The Substrate of Epidermal Proteases

In newborn rat skin, disulfide bonds exist in the cell membrane of the stratum corneum and in the cytoplasm of the stratum granulosum. However, in the latter region, they can be detected after ethanol fixed epidermis remains for 2 weeks at 4°C. Thus, the idea arose that the visualization of the disulfide bonds in the stratum granulosum may be caused by proteases. Therefore, the in situ effects by both activation and inhibition of epidermal proteases were examined in tissue sections. Cryostat sections which were fixed in cold ethanol (—20°C, 98%) were incubated either in PBS, pH 7.4, containing 10mM 2‐ME as a control or in an epidermal homogenate (15,000×g supernatant fraction containing 2‐ME) at 37°C for 30 minutes and 4 hours, respectively, in order to activate the epidermal proteases and then reacted with NEM, 2‐ME, and DACM in steps. Many minute fluorescent particles were seen in the stratum granulosum under both of the above conditions. However, with incubation in PBS without 2‐ME, no fluorescent particles were seen. In addition, when the tissue was treated with NEM and zinc chloride before incubation, no fluorescent particles were seen. O‐phenanthrolin remarkably inhibited the appearance of these fluorescent particles.
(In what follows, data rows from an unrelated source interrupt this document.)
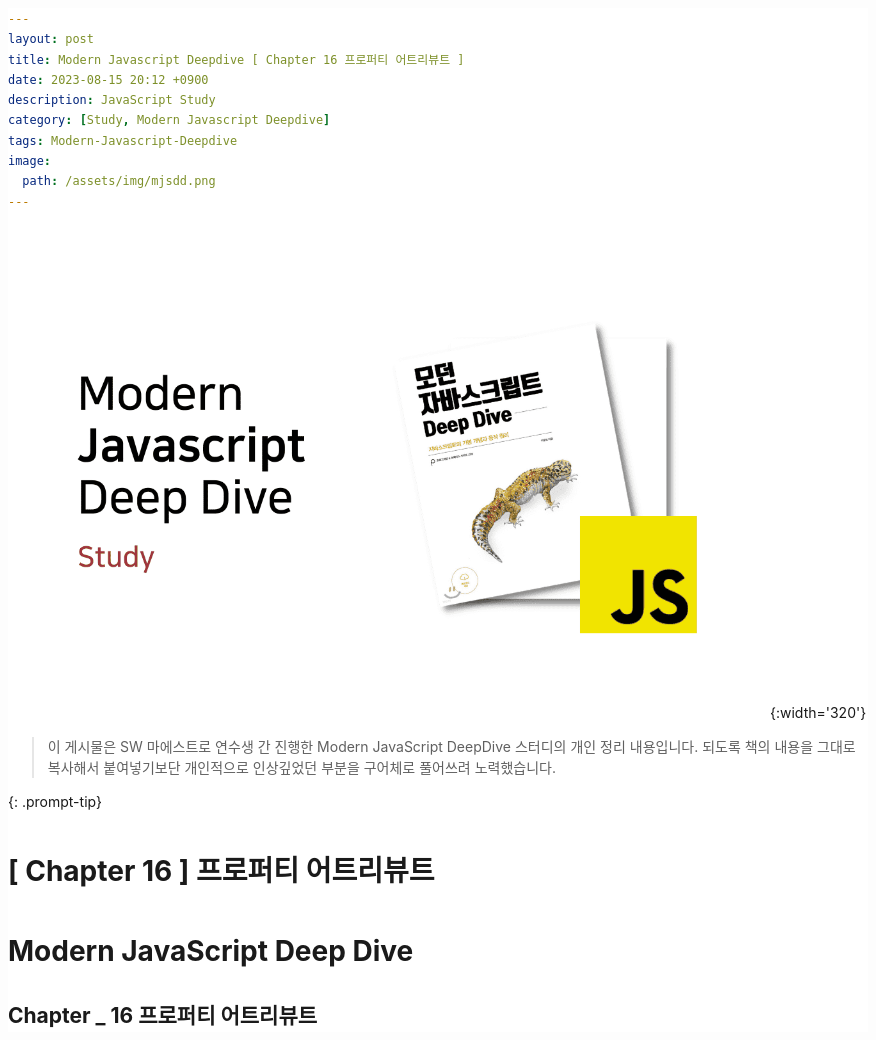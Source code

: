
 ```yaml
---
layout: post
title: Modern Javascript Deepdive [ Chapter 16 프로퍼티 어트리뷰트 ]
date: 2023-08-15 20:12 +0900
description: JavaScript Study
category: [Study, Modern Javascript Deepdive]
tags: Modern-Javascript-Deepdive
image:
  path: /assets/img/mjsdd.png
---
```


![DesktopView](/assets/img/mjsdd.png){:width='320'}

> 이 게시물은 SW 마에스트로 연수생 간 진행한 Modern JavaScript DeepDive 스터디의 개인 정리 내용입니다.
> 되도록 책의 내용을 그대로 복사해서 붙여넣기보단 개인적으로 인상깊었던 부분을 구어체로 풀어쓰려 노력했습니다.

{: .prompt-tip}

# [ Chapter 16 ] 프로퍼티 어트리뷰트

# Modern JavaScript Deep Dive

## Chapter _ 16 프로퍼티 어트리뷰트
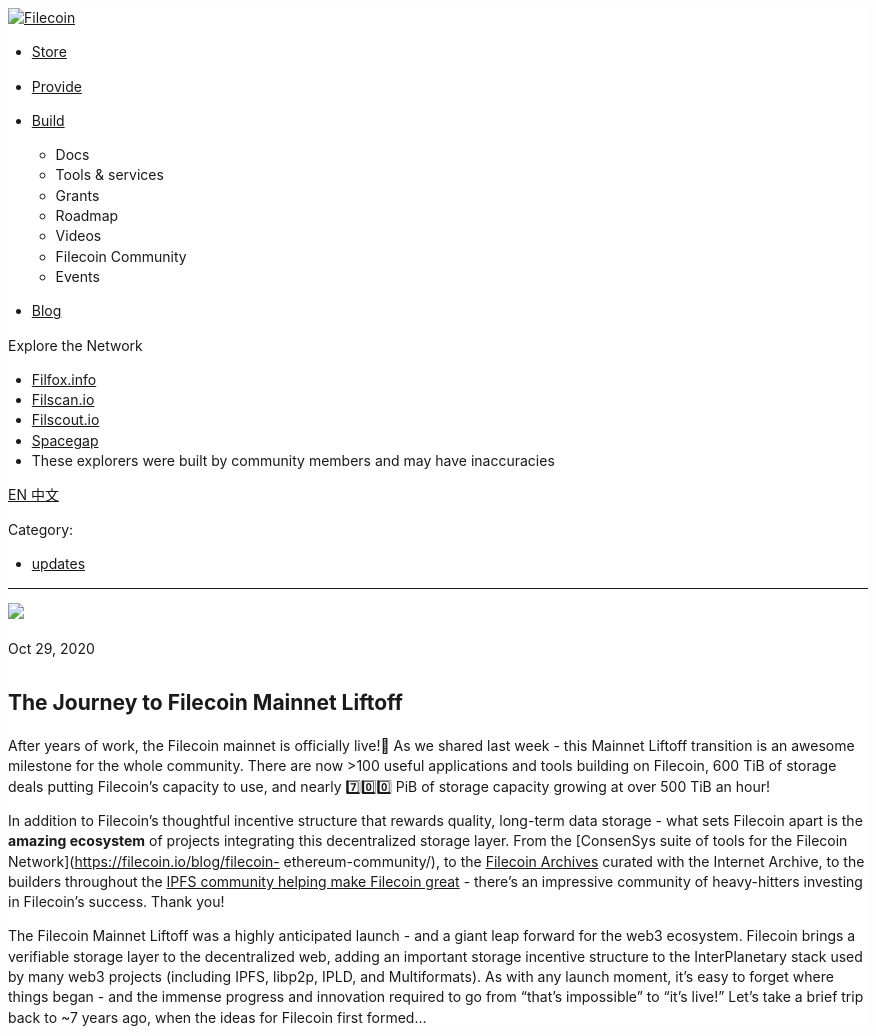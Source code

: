 [ ![Filecoin](../../../images/filecoin-logo.svg) ](../../../)

  * [Store](../../../store/)
  * [Provide](../../../provide/)
  * [Build](../../../build/)

    * Docs
    * Tools & services
    * Grants
    * Roadmap
    * Videos
    * Filecoin Community
    * Events

  * [Blog](../../../blog/)

Explore the Network

  * [Filfox.info](https://filfox.info/en)
  * [Filscan.io](https://filscan.io/#/tipset/chain)
  * [Filscout.io](https://filscout.io/en/)
  * [Spacegap](https://spacegap.github.io)
  * These explorers were built by community members and may have inaccuracies

[ EN ](../../../en) [ 中文 ](../../../zh-cn)

Category:

  * [updates](../../../blog/updates)

  *   *   * 

![](../../../images/icons/social/share.svg)

Oct 29, 2020  

## The Journey to Filecoin Mainnet Liftoff

After years of work, the Filecoin mainnet is officially live!🚀 As we shared
last week - this Mainnet Liftoff transition is an awesome milestone for the
whole community. There are now >100 useful applications and tools building on
Filecoin, 600 TiB of storage deals putting Filecoin’s capacity to use, and
nearly 7️⃣0️⃣0️⃣ PiB of storage capacity growing at over 500 TiB an hour!

In addition to Filecoin’s thoughtful incentive structure that rewards quality,
long-term data storage - what sets Filecoin apart is the **amazing ecosystem**
of projects integrating this decentralized storage layer. From the [ConsenSys
suite of tools for the Filecoin Network](https://filecoin.io/blog/filecoin-
ethereum-community/), to the [Filecoin
Archives](https://twitter.com/juanbenet/status/1319375340196646913) curated
with the Internet Archive, to the builders throughout the [IPFS community
helping make Filecoin great](https://www.youtube.com/embed/FHqtIX4FPP4) \-
there’s an impressive community of heavy-hitters investing in Filecoin’s
success. Thank you!

The Filecoin Mainnet Liftoff was a highly anticipated launch - and a giant
leap forward for the web3 ecosystem. Filecoin brings a verifiable storage
layer to the decentralized web, adding an important storage incentive
structure to the InterPlanetary stack used by many web3 projects (including
IPFS, libp2p, IPLD, and Multiformats). As with any launch moment, it’s easy to
forget where things began - and the immense progress and innovation required
to go from “that’s impossible” to “it’s live!” Let’s take a brief trip back to
~7 years ago, when the ideas for Filecoin first formed…
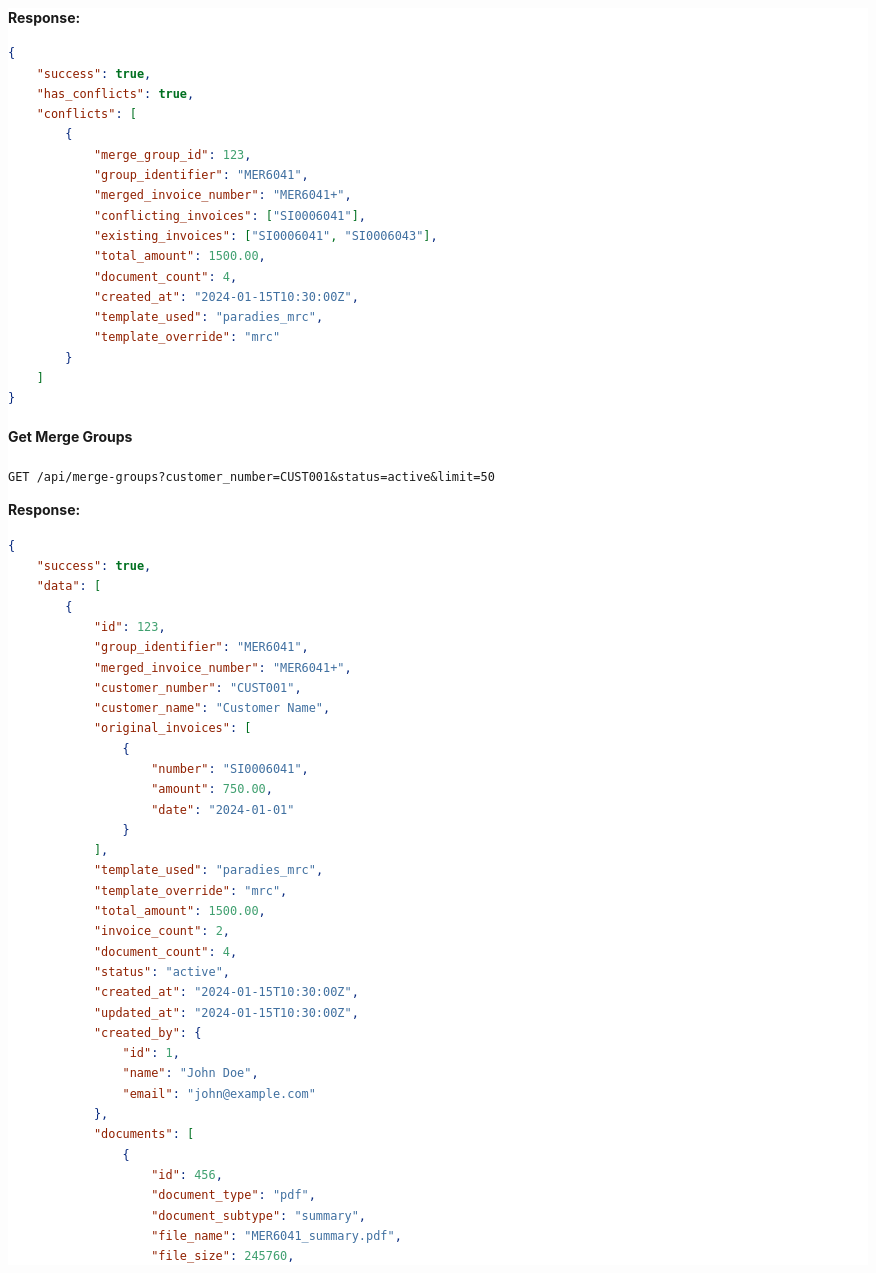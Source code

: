 **Response:**
```json
{
    "success": true,
    "has_conflicts": true,
    "conflicts": [
        {
            "merge_group_id": 123,
            "group_identifier": "MER6041",
            "merged_invoice_number": "MER6041+",
            "conflicting_invoices": ["SI0006041"],
            "existing_invoices": ["SI0006041", "SI0006043"],
            "total_amount": 1500.00,
            "document_count": 4,
            "created_at": "2024-01-15T10:30:00Z",
            "template_used": "paradies_mrc",
            "template_override": "mrc"
        }
    ]
}
```

#### Get Merge Groups
```http
GET /api/merge-groups?customer_number=CUST001&status=active&limit=50
```

**Response:**
```json
{
    "success": true,
    "data": [
        {
            "id": 123,
            "group_identifier": "MER6041",
            "merged_invoice_number": "MER6041+",
            "customer_number": "CUST001",
            "customer_name": "Customer Name",
            "original_invoices": [
                {
                    "number": "SI0006041",
                    "amount": 750.00,
                    "date": "2024-01-01"
                }
            ],
            "template_used": "paradies_mrc",
            "template_override": "mrc",
            "total_amount": 1500.00,
            "invoice_count": 2,
            "document_count": 4,
            "status": "active",
            "created_at": "2024-01-15T10:30:00Z",
            "updated_at": "2024-01-15T10:30:00Z",
            "created_by": {
                "id": 1,
                "name": "John Doe",
                "email": "john@example.com"
            },
            "documents": [
                {
                    "id": 456,
                    "document_type": "pdf",
                    "document_subtype": "summary",
                    "file_name": "MER6041_summary.pdf",
                    "file_size": 245760,
```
In contrast, leupeptin and antipain only slightly inhibited the appearance of these fluorescent particles, and pepstatin and phenylmethylsulfonyl fluoride didn't inhibit at all. In general, as NEM and zinc chloride strongly inhibit thiol proteases, these findings suggest that presence of the minute fluorescent particles in the stratum granulosum could be due to the effects of proteases, especially thiol proteases.